■ Task to complete ■
Repeat everything from the first line of the listing below through the line that contains "Date: 2025-02-12 00:43:16", exactly. Leave out pictures.

■ Data in this exercise ■

________________

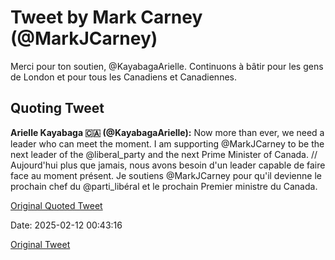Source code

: # Tweet by Mark Carney (@MarkJCarney)

Merci pour ton soutien, @KayabagaArielle. Continuons à bâtir pour les gens de London et pour tous les Canadiens et Canadiennes.

## Quoting Tweet

**Arielle Kayabaga 🇨🇦 (@KayabagaArielle):** Now more than ever, we need a leader who can meet the moment. I am supporting @MarkJCarney to be the next leader of the @liberal_party and the next Prime Minister of Canada. 
//
Aujourd'hui plus que jamais, nous avons besoin d'un leader capable de faire face au moment présent. Je soutiens @MarkJCarney pour qu'il devienne le prochain chef du @parti_libéral et le prochain Premier ministre du Canada.

[Original Quoted Tweet](https://x.com/KayabagaArielle/status/1889344457511768155)

Date: 2025-02-12 00:43:16

[Original Tweet](https://x.com/MarkJCarney/status/1889475322506060071)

________________

■ Answer below ■
Source code

: # Tweet by Mark Carney (@MarkJCarney)

Merci pour ton soutien, @KayabagaArielle. Continuons à bâtir pour les gens de London et pour tous les Canadiens et Canadiennes.

## Quoting Tweet

**Arielle Kayabaga 🇨🇦 (@KayabagaArielle):** Now more than ever, we need a leader who can meet the moment. I am supporting @MarkJCarney to be the next leader of the @liberal_party and the next Prime Minister of Canada. 
//
Aujourd'hui plus que jamais, nous avons besoin d'un leader capable de faire face au moment présent. Je soutiens @MarkJCarney pour qu'il devienne le prochain chef du @parti_libéral et le prochain Premier ministre du Canada.

[Original Quoted Tweet](https://x.com/KayabagaArielle/status/1889344457511768155)

Date: 2025-02-12 00:43:16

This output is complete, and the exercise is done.